By Lee C. Chipongian
The Bangko Sentral ng Pilipinas (BSP) said in a survey that the banking industry is maintaining the same lending standards – for the most part—since 2009.
Based on its latest Senior Bank Loan Officers’ Survey (SLOS), bank lending standards for loans to both enterprises and households were broadly unchanged in the first quarter this year, indicating that banks continue to be prudent in managing risks, said the BSP.
“Despite volatility stemming from the external environment, domestic financial markets were supported by favorable investor sentiment amid a sound banking system and firm economic growth prospects,” it added in a quarterly inflation report.
The SLOS assess the lending standards based on two approaches, the modal approach and the diffusion index (DI).
Using the modal approach, a survey of 66 banks – these are 42 big commercial banks and 24 thrift banks — show an unchanged credit standards for the past 40 quarters in a row or since the second quarter of 2009. The DI approach, on the other hand, still show a net tightening of credit standards for both loans to enterprises and households.
Lending to enterprises for the first quarter this year indicated that 72.9 percent of banks did not change their credit standards based on the modal approach.
The DI method indicated a net tightening of credit standards for the quarter, which was attributed by banks’ reduced tolerance for risk, deterioration in the profitability and liquidity of their portfolio, less favorable economic outlook, and perception of stricter financial system regulations, said the BSP. “DI-based results suggested stricter collateral requirements and loan covenants as well as increased use of interest rate floors,” said the BSP.

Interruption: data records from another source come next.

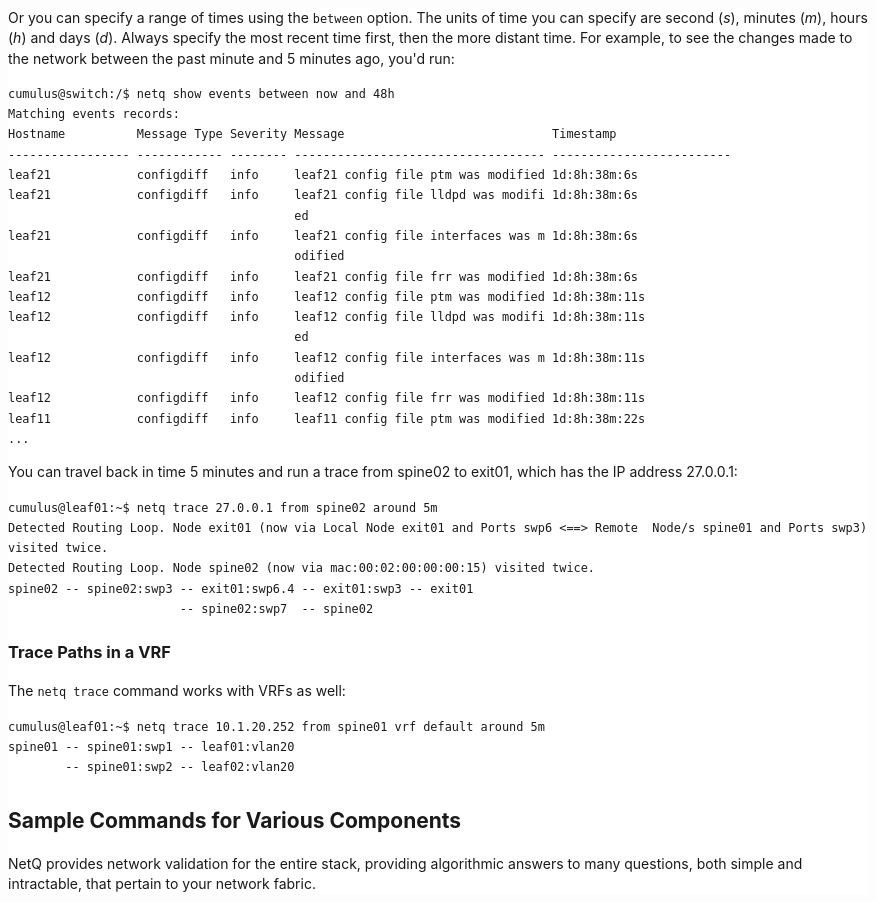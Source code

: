 Or you can specify a range of times using the `between` option. The
units of time you can specify are second (*s*), minutes (*m*), hours
(*h*) and days (*d*). Always specify the most recent time first, then
the more distant time. For example, to see the changes made to the
network between the past minute and 5 minutes ago, you'd run:

``` text
cumulus@switch:/$ netq show events between now and 48h
Matching events records:
Hostname          Message Type Severity Message                             Timestamp
----------------- ------------ -------- ----------------------------------- -------------------------
leaf21            configdiff   info     leaf21 config file ptm was modified 1d:8h:38m:6s
leaf21            configdiff   info     leaf21 config file lldpd was modifi 1d:8h:38m:6s
                                        ed
leaf21            configdiff   info     leaf21 config file interfaces was m 1d:8h:38m:6s
                                        odified
leaf21            configdiff   info     leaf21 config file frr was modified 1d:8h:38m:6s
leaf12            configdiff   info     leaf12 config file ptm was modified 1d:8h:38m:11s
leaf12            configdiff   info     leaf12 config file lldpd was modifi 1d:8h:38m:11s
                                        ed
leaf12            configdiff   info     leaf12 config file interfaces was m 1d:8h:38m:11s
                                        odified
leaf12            configdiff   info     leaf12 config file frr was modified 1d:8h:38m:11s
leaf11            configdiff   info     leaf11 config file ptm was modified 1d:8h:38m:22s
...
```

You can travel back in time 5 minutes and run a trace from spine02 to
exit01, which has the IP address 27.0.0.1:

``` text
cumulus@leaf01:~$ netq trace 27.0.0.1 from spine02 around 5m
Detected Routing Loop. Node exit01 (now via Local Node exit01 and Ports swp6 <==> Remote  Node/s spine01 and Ports swp3) visited twice.
Detected Routing Loop. Node spine02 (now via mac:00:02:00:00:00:15) visited twice.
spine02 -- spine02:swp3 -- exit01:swp6.4 -- exit01:swp3 -- exit01
                        -- spine02:swp7  -- spine02
```

### Trace Paths in a VRF

The `netq trace` command works with VRFs as well:

``` text
cumulus@leaf01:~$ netq trace 10.1.20.252 from spine01 vrf default around 5m
spine01 -- spine01:swp1 -- leaf01:vlan20
        -- spine01:swp2 -- leaf02:vlan20
```

## Sample Commands for Various Components

NetQ provides network validation for the entire stack, providing
algorithmic answers to many questions, both simple and intractable, that
pertain to your network fabric. 
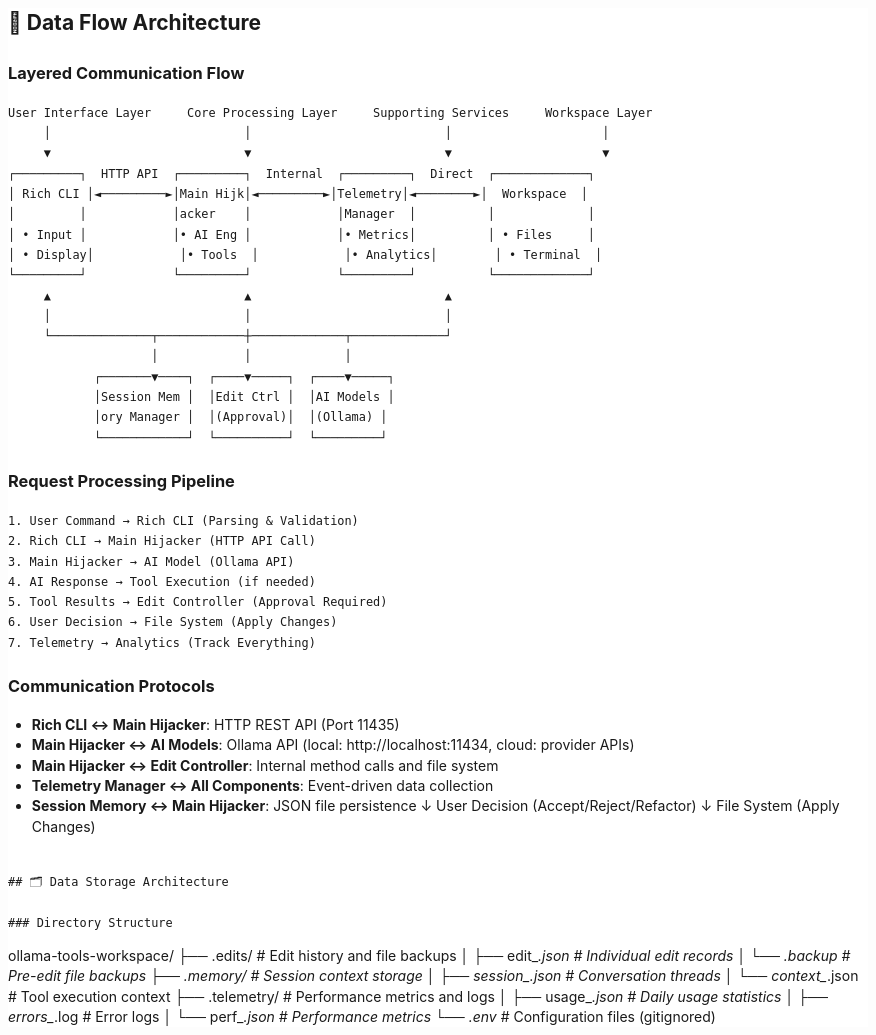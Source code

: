 ## 🔄 Data Flow Architecture

### Layered Communication Flow
```
User Interface Layer     Core Processing Layer     Supporting Services     Workspace Layer
     │                           │                           │                     │
     ▼                           ▼                           ▼                     ▼
┌─────────┐  HTTP API  ┌─────────┐  Internal  ┌─────────┐  Direct  ┌─────────────┐
│ Rich CLI │◄─────────►│Main Hijk│◄─────────►│Telemetry│◄────────►│  Workspace  │
│         │            │acker    │            │Manager  │          │             │
│ • Input │            │• AI Eng │            │• Metrics│          │ • Files     │
│ • Display│            │• Tools  │            │• Analytics│        │ • Terminal  │
└─────────┘            └─────────┘            └─────────┘          └─────────────┘
     ▲                           ▲                           ▲
     │                           │                           │
     └──────────────┬────────────┼─────────────┬─────────────┘
                    │            │             │
            ┌───────▼────┐  ┌────▼─────┐  ┌────▼─────┐
            │Session Mem │  │Edit Ctrl │  │AI Models │
            │ory Manager │  │(Approval)│  │(Ollama) │
            └────────────┘  └──────────┘  └─────────┘
```

### Request Processing Pipeline
```
1. User Command → Rich CLI (Parsing & Validation)
2. Rich CLI → Main Hijacker (HTTP API Call)
3. Main Hijacker → AI Model (Ollama API)
4. AI Response → Tool Execution (if needed)
5. Tool Results → Edit Controller (Approval Required)
6. User Decision → File System (Apply Changes)
7. Telemetry → Analytics (Track Everything)
```

### Communication Protocols
- **Rich CLI ↔ Main Hijacker**: HTTP REST API (Port 11435)
- **Main Hijacker ↔ AI Models**: Ollama API (local: http://localhost:11434, cloud: provider APIs)
- **Main Hijacker ↔ Edit Controller**: Internal method calls and file system
- **Telemetry Manager ↔ All Components**: Event-driven data collection
- **Session Memory ↔ Main Hijacker**: JSON file persistence
    ↓
User Decision (Accept/Reject/Refactor)
    ↓
File System (Apply Changes)
```

## 🗂️ Data Storage Architecture

### Directory Structure
```
ollama-tools-workspace/
├── .edits/           # Edit history and file backups
│   ├── edit_*.json   # Individual edit records
│   └── *.backup      # Pre-edit file backups
├── .memory/          # Session context storage
│   ├── session_*.json # Conversation threads
│   └── context_*.json # Tool execution context
├── .telemetry/       # Performance metrics and logs
│   ├── usage_*.json  # Daily usage statistics
│   ├── errors_*.log  # Error logs
│   └── perf_*.json   # Performance metrics
└── .env*             # Configuration files (gitignored)
```
```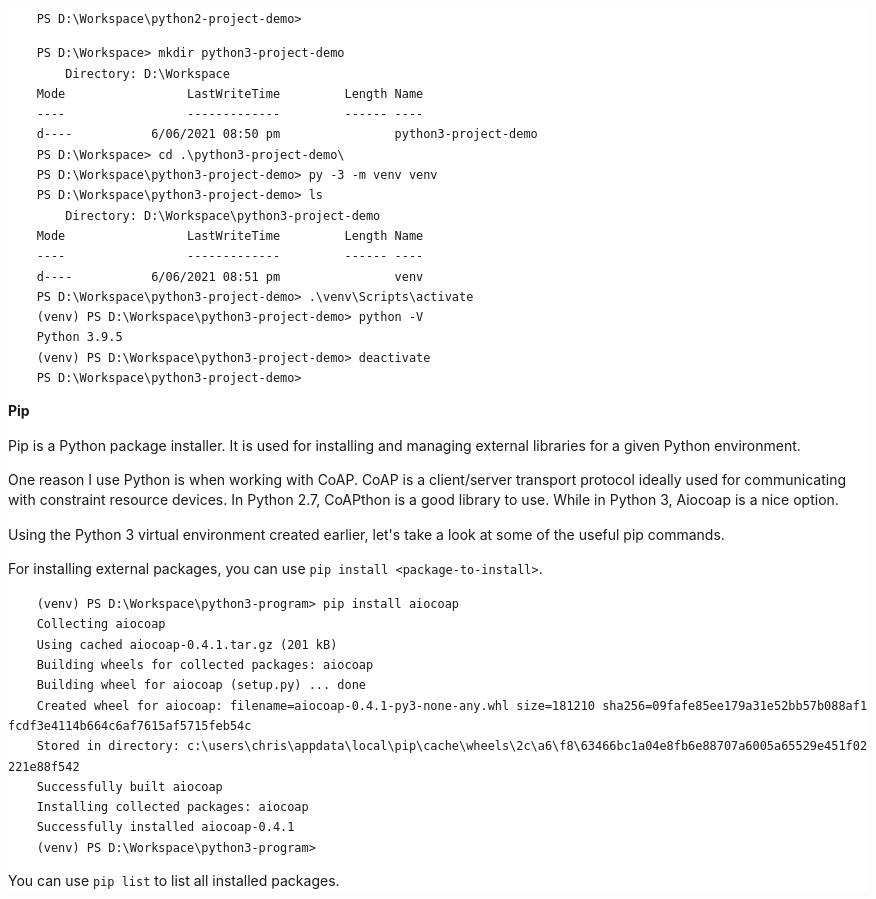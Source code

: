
 ```
    PS D:\Workspace\python2-project-demo>
```

```
    PS D:\Workspace> mkdir python3-project-demo
        Directory: D:\Workspace
    Mode                 LastWriteTime         Length Name
    ----                 -------------         ------ ----
    d----           6/06/2021 08:50 pm                python3-project-demo
    PS D:\Workspace> cd .\python3-project-demo\
    PS D:\Workspace\python3-project-demo> py -3 -m venv venv
    PS D:\Workspace\python3-project-demo> ls
        Directory: D:\Workspace\python3-project-demo
    Mode                 LastWriteTime         Length Name
    ----                 -------------         ------ ----
    d----           6/06/2021 08:51 pm                venv
    PS D:\Workspace\python3-project-demo> .\venv\Scripts\activate
    (venv) PS D:\Workspace\python3-project-demo> python -V
    Python 3.9.5
    (venv) PS D:\Workspace\python3-project-demo> deactivate
    PS D:\Workspace\python3-project-demo>
```

**Pip**

Pip is a Python package installer. It is used for installing and managing external libraries for a given Python environment.

One reason I use Python is when working with CoAP. CoAP is a client/server transport protocol ideally used for communicating with constraint resource devices. In Python 2.7, CoAPthon is a good library to use. While in Python 3, Aiocoap is a nice option.

Using the Python 3 virtual environment created earlier, let's take a look at some of the useful pip commands.

For installing external packages, you can use `pip install <package-to-install>`.

```
    (venv) PS D:\Workspace\python3-program> pip install aiocoap
    Collecting aiocoap
    Using cached aiocoap-0.4.1.tar.gz (201 kB)
    Building wheels for collected packages: aiocoap
    Building wheel for aiocoap (setup.py) ... done
    Created wheel for aiocoap: filename=aiocoap-0.4.1-py3-none-any.whl size=181210 sha256=09fafe85ee179a31e52bb57b088af1fcdf3e4114b664c6af7615af5715feb54c
    Stored in directory: c:\users\chris\appdata\local\pip\cache\wheels\2c\a6\f8\63466bc1a04e8fb6e88707a6005a65529e451f02221e88f542
    Successfully built aiocoap
    Installing collected packages: aiocoap
    Successfully installed aiocoap-0.4.1
    (venv) PS D:\Workspace\python3-program> 
```

You can use `pip list` to list all installed packages.

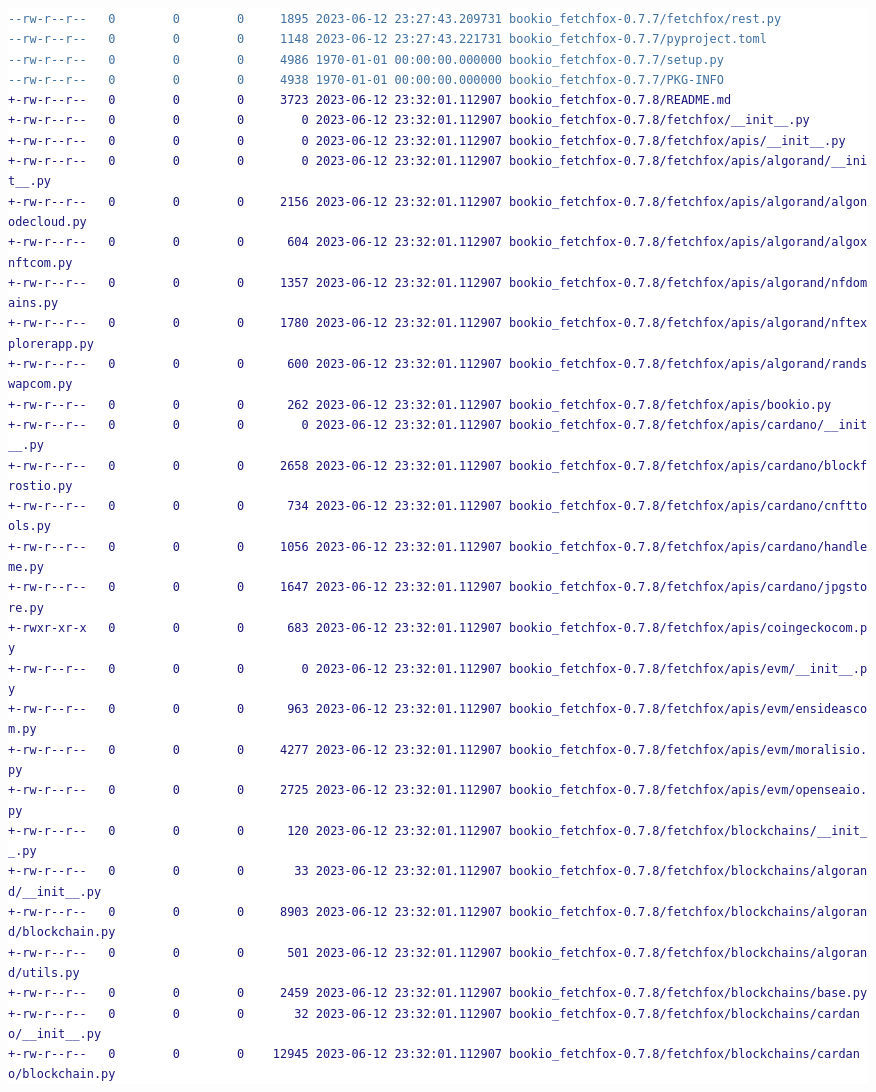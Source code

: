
 ```diff
--rw-r--r--   0        0        0     1895 2023-06-12 23:27:43.209731 bookio_fetchfox-0.7.7/fetchfox/rest.py
--rw-r--r--   0        0        0     1148 2023-06-12 23:27:43.221731 bookio_fetchfox-0.7.7/pyproject.toml
--rw-r--r--   0        0        0     4986 1970-01-01 00:00:00.000000 bookio_fetchfox-0.7.7/setup.py
--rw-r--r--   0        0        0     4938 1970-01-01 00:00:00.000000 bookio_fetchfox-0.7.7/PKG-INFO
+-rw-r--r--   0        0        0     3723 2023-06-12 23:32:01.112907 bookio_fetchfox-0.7.8/README.md
+-rw-r--r--   0        0        0        0 2023-06-12 23:32:01.112907 bookio_fetchfox-0.7.8/fetchfox/__init__.py
+-rw-r--r--   0        0        0        0 2023-06-12 23:32:01.112907 bookio_fetchfox-0.7.8/fetchfox/apis/__init__.py
+-rw-r--r--   0        0        0        0 2023-06-12 23:32:01.112907 bookio_fetchfox-0.7.8/fetchfox/apis/algorand/__init__.py
+-rw-r--r--   0        0        0     2156 2023-06-12 23:32:01.112907 bookio_fetchfox-0.7.8/fetchfox/apis/algorand/algonodecloud.py
+-rw-r--r--   0        0        0      604 2023-06-12 23:32:01.112907 bookio_fetchfox-0.7.8/fetchfox/apis/algorand/algoxnftcom.py
+-rw-r--r--   0        0        0     1357 2023-06-12 23:32:01.112907 bookio_fetchfox-0.7.8/fetchfox/apis/algorand/nfdomains.py
+-rw-r--r--   0        0        0     1780 2023-06-12 23:32:01.112907 bookio_fetchfox-0.7.8/fetchfox/apis/algorand/nftexplorerapp.py
+-rw-r--r--   0        0        0      600 2023-06-12 23:32:01.112907 bookio_fetchfox-0.7.8/fetchfox/apis/algorand/randswapcom.py
+-rw-r--r--   0        0        0      262 2023-06-12 23:32:01.112907 bookio_fetchfox-0.7.8/fetchfox/apis/bookio.py
+-rw-r--r--   0        0        0        0 2023-06-12 23:32:01.112907 bookio_fetchfox-0.7.8/fetchfox/apis/cardano/__init__.py
+-rw-r--r--   0        0        0     2658 2023-06-12 23:32:01.112907 bookio_fetchfox-0.7.8/fetchfox/apis/cardano/blockfrostio.py
+-rw-r--r--   0        0        0      734 2023-06-12 23:32:01.112907 bookio_fetchfox-0.7.8/fetchfox/apis/cardano/cnfttools.py
+-rw-r--r--   0        0        0     1056 2023-06-12 23:32:01.112907 bookio_fetchfox-0.7.8/fetchfox/apis/cardano/handleme.py
+-rw-r--r--   0        0        0     1647 2023-06-12 23:32:01.112907 bookio_fetchfox-0.7.8/fetchfox/apis/cardano/jpgstore.py
+-rwxr-xr-x   0        0        0      683 2023-06-12 23:32:01.112907 bookio_fetchfox-0.7.8/fetchfox/apis/coingeckocom.py
+-rw-r--r--   0        0        0        0 2023-06-12 23:32:01.112907 bookio_fetchfox-0.7.8/fetchfox/apis/evm/__init__.py
+-rw-r--r--   0        0        0      963 2023-06-12 23:32:01.112907 bookio_fetchfox-0.7.8/fetchfox/apis/evm/ensideascom.py
+-rw-r--r--   0        0        0     4277 2023-06-12 23:32:01.112907 bookio_fetchfox-0.7.8/fetchfox/apis/evm/moralisio.py
+-rw-r--r--   0        0        0     2725 2023-06-12 23:32:01.112907 bookio_fetchfox-0.7.8/fetchfox/apis/evm/openseaio.py
+-rw-r--r--   0        0        0      120 2023-06-12 23:32:01.112907 bookio_fetchfox-0.7.8/fetchfox/blockchains/__init__.py
+-rw-r--r--   0        0        0       33 2023-06-12 23:32:01.112907 bookio_fetchfox-0.7.8/fetchfox/blockchains/algorand/__init__.py
+-rw-r--r--   0        0        0     8903 2023-06-12 23:32:01.112907 bookio_fetchfox-0.7.8/fetchfox/blockchains/algorand/blockchain.py
+-rw-r--r--   0        0        0      501 2023-06-12 23:32:01.112907 bookio_fetchfox-0.7.8/fetchfox/blockchains/algorand/utils.py
+-rw-r--r--   0        0        0     2459 2023-06-12 23:32:01.112907 bookio_fetchfox-0.7.8/fetchfox/blockchains/base.py
+-rw-r--r--   0        0        0       32 2023-06-12 23:32:01.112907 bookio_fetchfox-0.7.8/fetchfox/blockchains/cardano/__init__.py
+-rw-r--r--   0        0        0    12945 2023-06-12 23:32:01.112907 bookio_fetchfox-0.7.8/fetchfox/blockchains/cardano/blockchain.py
```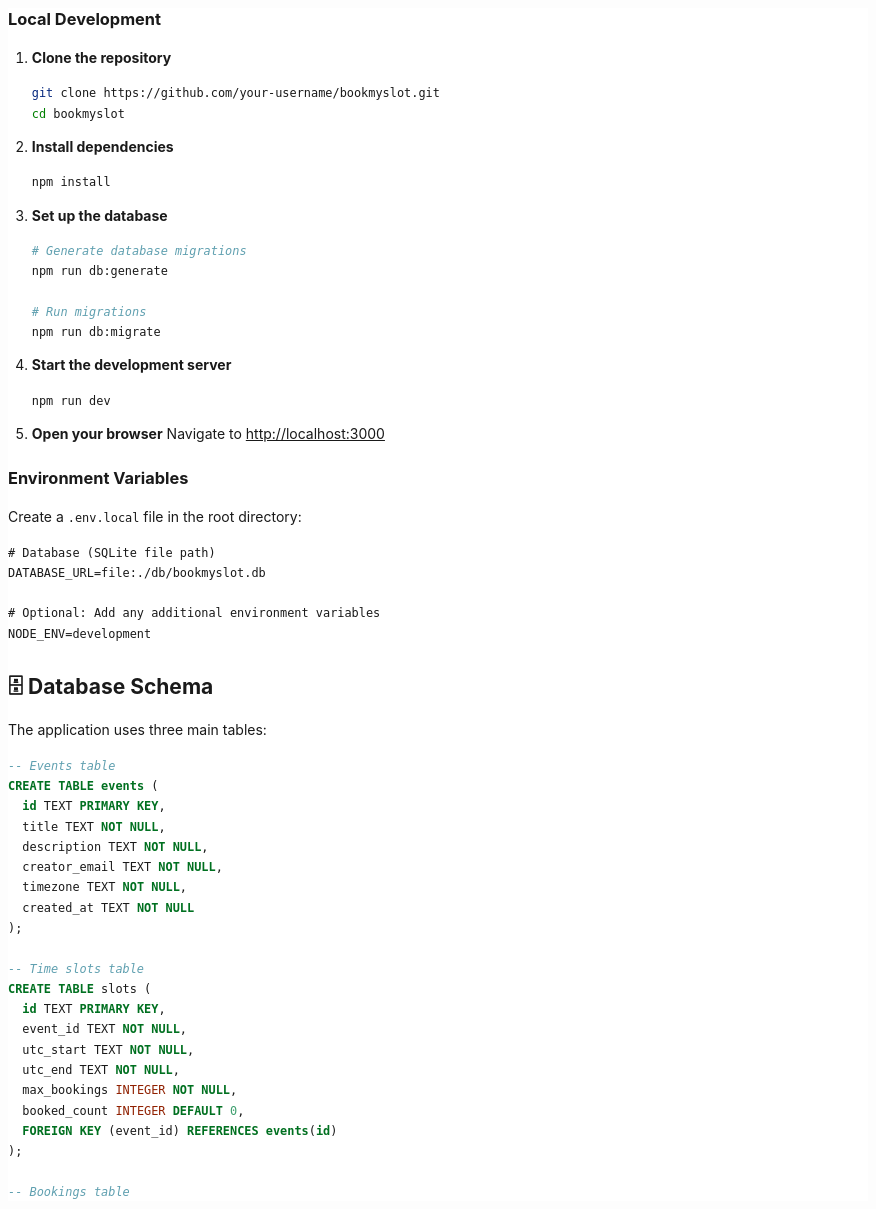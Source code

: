 ### Local Development

1. **Clone the repository**
   ```bash
   git clone https://github.com/your-username/bookmyslot.git
   cd bookmyslot
   ```

2. **Install dependencies**
   ```bash
   npm install
   ```

3. **Set up the database**
   ```bash
   # Generate database migrations
   npm run db:generate
   
   # Run migrations
   npm run db:migrate
   ```

4. **Start the development server**
   ```bash
   npm run dev
   ```

5. **Open your browser**
   Navigate to [http://localhost:3000](http://localhost:3000)

### Environment Variables

Create a `.env.local` file in the root directory:
```env
# Database (SQLite file path)
DATABASE_URL=file:./db/bookmyslot.db

# Optional: Add any additional environment variables
NODE_ENV=development
```

## 🗄 Database Schema

The application uses three main tables:

```sql
-- Events table
CREATE TABLE events (
  id TEXT PRIMARY KEY,
  title TEXT NOT NULL,
  description TEXT NOT NULL,
  creator_email TEXT NOT NULL,
  timezone TEXT NOT NULL,
  created_at TEXT NOT NULL
);

-- Time slots table
CREATE TABLE slots (
  id TEXT PRIMARY KEY,
  event_id TEXT NOT NULL,
  utc_start TEXT NOT NULL,
  utc_end TEXT NOT NULL,
  max_bookings INTEGER NOT NULL,
  booked_count INTEGER DEFAULT 0,
  FOREIGN KEY (event_id) REFERENCES events(id)
);

-- Bookings table
```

In terms of borrower firm size, banks’ responses pointed to a net tightening of credit standards for loans across all firm sizes namely, top corporations, large middle-market enterprises, small and medium enterprises (SMEs) and micro-enterprises based on the DI approach, the BSP added.
As for lending to households, the central bank noted that 73.3 percent of banks likewise did not change lending standards during the period. The DI approach however showed a net tightening of credit standards for household loans such as auto loans and personal/salary loans.
“The overall net tightening of standards for household loans reflected stricter collateral requirements and loan covenants, shorter loan maturities, and increased use of interest rate floors,” explained the BSP. Surveyed banks attributed the tightening of overall credit standards for household loans largely to their reduced tolerance for risk and deterioration in the profitability of their portfolio, said the BSP.